Training and Evaluating the Baseline Model
Now that your data is prepared, let's train a model that predicts the vertex position from detector hits.
We've provided a pre-built model and a training script, which you can run like:
python train.py /path/to/train.parquet /path/to/validate.parquet --output-dir /path/to/output
This will run a full training loop and create the following files in the
/path/to/output
directory:
config.toml
: the hyperparameters used during training.training_log.csv
: a CSV file with the training and validation loss at each epoch.model.pt
: the trained model.
Training the model can take a while depending on the size of your dataset, the
number of epochs, and the hardware you are using. By default, the training
script will run for 50 epochs. You can inspect the training_log.csv
file to
monitor training progress.
Activity:
Write a script to plot the training and validation loss as a function of epoch.
What do you observe?
Once the model is trained, you can evaluate how well it performs on the validation set using the provided test script:
python test.py /path/to/model.pt /path/to/validate.parquet --output /path/to/output.csv
This will create a CSV file with both the true and predicted vertex positions for each event.
Activity:
- Write a script to plot predicted vertex position vs. true vertex position.

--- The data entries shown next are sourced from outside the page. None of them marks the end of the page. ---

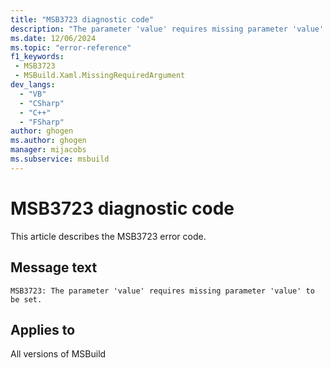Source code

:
 ```yaml
---
title: "MSB3723 diagnostic code"
description: "The parameter 'value' requires missing parameter 'value' to be set."
ms.date: 12/06/2024
ms.topic: "error-reference"
f1_keywords:
 - MSB3723
 - MSBuild.Xaml.MissingRequiredArgument
dev_langs:
  - "VB"
  - "CSharp"
  - "C++"
  - "FSharp"
author: ghogen
ms.author: ghogen
manager: mijacobs
ms.subservice: msbuild
---
```


# MSB3723 diagnostic code

<!-- :::ErrorDefinitionDescription::: -->
<!-- :::editable-content name="introDescription"::: -->
This article describes the MSB3723 error code.
<!-- :::editable-content-end::: -->

## Message text

`MSB3723: The parameter 'value' requires missing parameter 'value' to be set.`

<!-- :::editable-content name="postOutputDescription"::: -->
<!--
{StrBegin="MSB3723: "}
-->
<!-- :::editable-content-end::: -->
<!-- :::ErrorDefinitionDescription-end::: -->

## Applies to

All versions of MSBuild

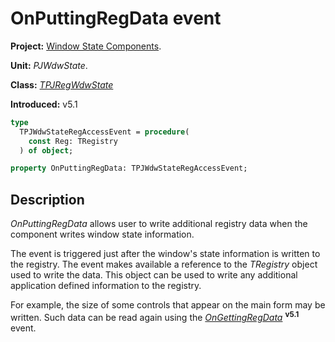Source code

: # OnPuttingRegData event

**Project:** [Window State Components](../API.md).

**Unit:** _PJWdwState_.

**Class:** _[TPJRegWdwState](./TPJRegWdwState.md)_

**Introduced:** v5.1

```pascal
type
  TPJWdwStateRegAccessEvent = procedure(
    const Reg: TRegistry
  ) of object;

property OnPuttingRegData: TPJWdwStateRegAccessEvent;
```

## Description

_OnPuttingRegData_ allows user to write additional registry data when the component writes window state information.

The event is triggered just after the window's state information is written to the registry. The event makes available a reference to the _TRegistry_ object used to write the data. This object can be used to write any additional application defined information to the registry.

For example, the size of some controls that appear on the main form may be written. Such data can be read again using the _[OnGettingRegData](./TPJRegWdwState-OnGettingRegData.md)_ **<sup>v5.1</sup>** event.
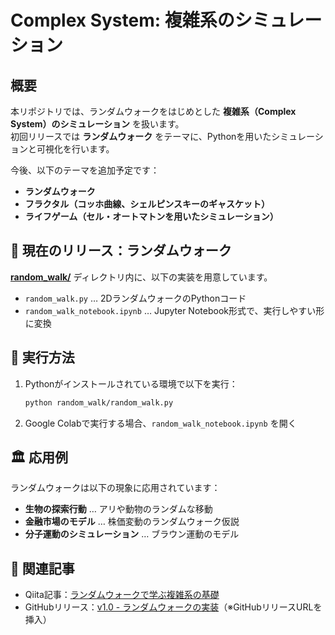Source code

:# Complex System: 複雑系のシミュレーション

## 概要
本リポジトリでは、ランダムウォークをはじめとした **複雑系（Complex System）のシミュレーション** を扱います。  
初回リリースでは **ランダムウォーク** をテーマに、Pythonを用いたシミュレーションと可視化を行います。

今後、以下のテーマを追加予定です：
- **ランダムウォーク**
- **フラクタル（コッホ曲線、シェルピンスキーのギャスケット）**
- **ライフゲーム（セル・オートマトンを用いたシミュレーション）**

## 📌 現在のリリース：ランダムウォーク
[**random_walk/**](./random_walk) ディレクトリ内に、以下の実装を用意しています。
- `random_walk.py` … 2DランダムウォークのPythonコード
- `random_walk_notebook.ipynb` … Jupyter Notebook形式で、実行しやすい形に変換

## 🚀 実行方法
1. Pythonがインストールされている環境で以下を実行：
   ```bash
   python random_walk/random_walk.py
   ```
2. Google Colabで実行する場合、`random_walk_notebook.ipynb` を開く

## 🏛 応用例
ランダムウォークは以下の現象に応用されています：
- **生物の探索行動** … アリや動物のランダムな移動
- **金融市場のモデル** … 株価変動のランダムウォーク仮説
- **分子運動のシミュレーション** … ブラウン運動のモデル

## 🔗 関連記事
- Qiita記事：[ランダムウォークで学ぶ複雑系の基礎](https://qiita.com/ry033rdqiita/items/0f5c99c90080f88d1860)
- GitHubリリース：[v1.0 - ランダムウォークの実装](#)（※GitHubリリースURLを挿入）
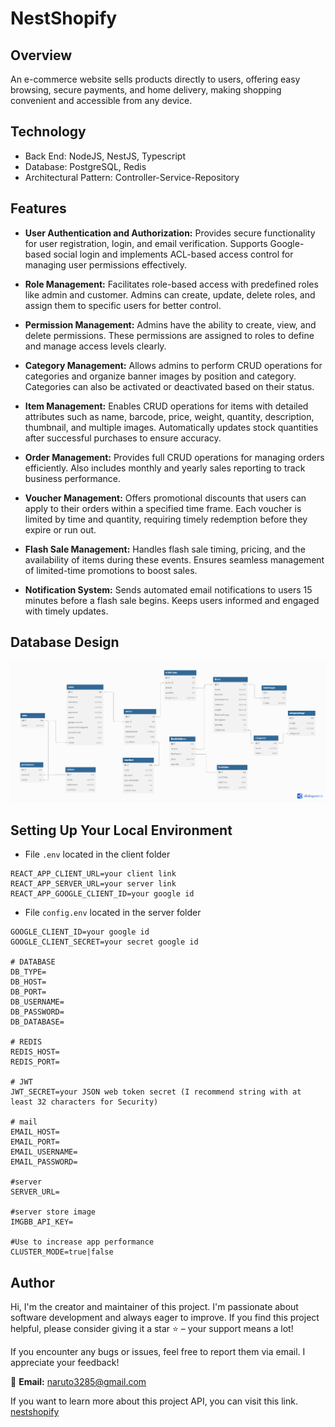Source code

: # NestShopify
    
## Overview
An e-commerce website sells products directly to users, offering easy browsing, secure payments, and home delivery, making shopping convenient and accessible from any device.

## Technology
- Back End: NodeJS, NestJS, Typescript
- Database: PostgreSQL, Redis
- Architectural Pattern: Controller-Service-Repository


## Features
- **User Authentication and Authorization:**
Provides secure functionality for user registration, login, and email verification. Supports Google-based social login and implements ACL-based access control for managing user permissions effectively.

- **Role Management:**
Facilitates role-based access with predefined roles like admin and customer. Admins can create, update, delete roles, and assign them to specific users for better control.

- **Permission Management:**
Admins have the ability to create, view, and delete permissions. These permissions are assigned to roles to define and manage access levels clearly.

- **Category Management:**
Allows admins to perform CRUD operations for categories and organize banner images by position and category. Categories can also be activated or deactivated based on their status.

- **Item Management:**
Enables CRUD operations for items with detailed attributes such as name, barcode, price, weight, quantity, description, thumbnail, and multiple images. Automatically updates stock quantities after successful purchases to ensure accuracy.

- **Order Management:**
Provides full CRUD operations for managing orders efficiently. Also includes monthly and yearly sales reporting to track business performance.

- **Voucher Management:**
Offers promotional discounts that users can apply to their orders within a specified time frame. Each voucher is limited by time and quantity, requiring timely redemption before they expire or run out.

- **Flash Sale Management:**
Handles flash sale timing, pricing, and the availability of items during these events. Ensures seamless management of limited-time promotions to boost sales.

- **Notification System:**
Sends automated email notifications to users 15 minutes before a flash sale begins. Keeps users informed and engaged with timely updates.


## Database Design
![alt text](database_design.png)

## Setting Up Your Local Environment 
- File `.env` located in the client folder
```
REACT_APP_CLIENT_URL=your client link
REACT_APP_SERVER_URL=your server link 
REACT_APP_GOOGLE_CLIENT_ID=your google id
```

- File `config.env` located in the server folder

```
GOOGLE_CLIENT_ID=your google id
GOOGLE_CLIENT_SECRET=your secret google id

# DATABASE
DB_TYPE=
DB_HOST=
DB_PORT=
DB_USERNAME=
DB_PASSWORD=
DB_DATABASE=

# REDIS
REDIS_HOST=
REDIS_PORT=

# JWT
JWT_SECRET=your JSON web token secret (I recommend string with at least 32 characters for Security)

# mail
EMAIL_HOST=
EMAIL_PORT=
EMAIL_USERNAME=
EMAIL_PASSWORD=

#server
SERVER_URL=

#server store image
IMGBB_API_KEY=

#Use to increase app performance
CLUSTER_MODE=true|false

```
## Author

Hi, I'm the creator and maintainer of this project. I'm passionate about software development and always eager to improve. If you find this project helpful, please consider giving it a star ⭐ – your support means a lot!  

If you encounter any bugs or issues, feel free to report them via email. I appreciate your feedback!  

📧 **Email:** naruto3285@gmail.com

If you want to learn more about this project API, you can visit this link.
<a href="https://documenter.getpostman.com/view/19507372/2sA3kbfHgq#186c0ec4-0ef7-4976-ab7c-4360295bde63">nestshopify</a>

- Create a histogram of the residuals (predicted - true).
- Plot the residuals as a function of true z-position. Is there any pattern?

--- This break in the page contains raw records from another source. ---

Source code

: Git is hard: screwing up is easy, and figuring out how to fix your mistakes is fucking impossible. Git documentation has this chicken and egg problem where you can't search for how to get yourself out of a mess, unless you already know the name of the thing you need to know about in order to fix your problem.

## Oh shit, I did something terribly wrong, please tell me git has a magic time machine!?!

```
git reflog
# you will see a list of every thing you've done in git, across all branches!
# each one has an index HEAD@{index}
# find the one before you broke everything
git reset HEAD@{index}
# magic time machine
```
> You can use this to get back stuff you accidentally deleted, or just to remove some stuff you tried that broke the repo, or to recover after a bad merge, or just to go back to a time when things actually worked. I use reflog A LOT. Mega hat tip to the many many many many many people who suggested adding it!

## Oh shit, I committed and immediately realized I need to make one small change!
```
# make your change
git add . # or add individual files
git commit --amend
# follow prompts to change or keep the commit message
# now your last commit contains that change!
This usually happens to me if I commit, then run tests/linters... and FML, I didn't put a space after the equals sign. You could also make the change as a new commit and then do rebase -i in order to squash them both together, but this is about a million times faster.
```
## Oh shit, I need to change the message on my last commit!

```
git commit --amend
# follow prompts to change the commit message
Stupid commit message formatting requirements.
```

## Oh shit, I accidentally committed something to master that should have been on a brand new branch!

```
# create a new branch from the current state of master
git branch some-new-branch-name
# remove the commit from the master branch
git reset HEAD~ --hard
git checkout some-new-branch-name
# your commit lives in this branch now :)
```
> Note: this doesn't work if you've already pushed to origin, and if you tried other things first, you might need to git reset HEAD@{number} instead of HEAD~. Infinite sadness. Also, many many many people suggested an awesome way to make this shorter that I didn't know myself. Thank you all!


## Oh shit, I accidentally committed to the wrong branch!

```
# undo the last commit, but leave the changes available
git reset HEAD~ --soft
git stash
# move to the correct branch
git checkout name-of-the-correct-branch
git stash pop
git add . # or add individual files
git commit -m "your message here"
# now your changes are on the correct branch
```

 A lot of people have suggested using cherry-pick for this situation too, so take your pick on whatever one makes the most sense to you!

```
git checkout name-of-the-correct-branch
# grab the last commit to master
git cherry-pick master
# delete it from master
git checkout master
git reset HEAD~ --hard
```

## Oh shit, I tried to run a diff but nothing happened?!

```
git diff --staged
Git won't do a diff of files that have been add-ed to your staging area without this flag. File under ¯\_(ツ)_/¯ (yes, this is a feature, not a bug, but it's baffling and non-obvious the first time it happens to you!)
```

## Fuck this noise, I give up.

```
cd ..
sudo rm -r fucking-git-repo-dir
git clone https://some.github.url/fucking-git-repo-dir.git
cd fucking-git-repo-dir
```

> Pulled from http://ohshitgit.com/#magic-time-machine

If you finish early or are curious to experiment, try following the bonus activity to see how a small change can impact model performance. Otherwise, feel free to jump ahead to Session 2, where we'll explore the model in more depth.
Bonus Activity (Optional)
You've now trained and evaluated a baseline model. Let's tweak one component to see what happens!
Try changing the loss function here from Mean Squared Error to Mean Absolute Error.
Then retrain the model and evaluate it again.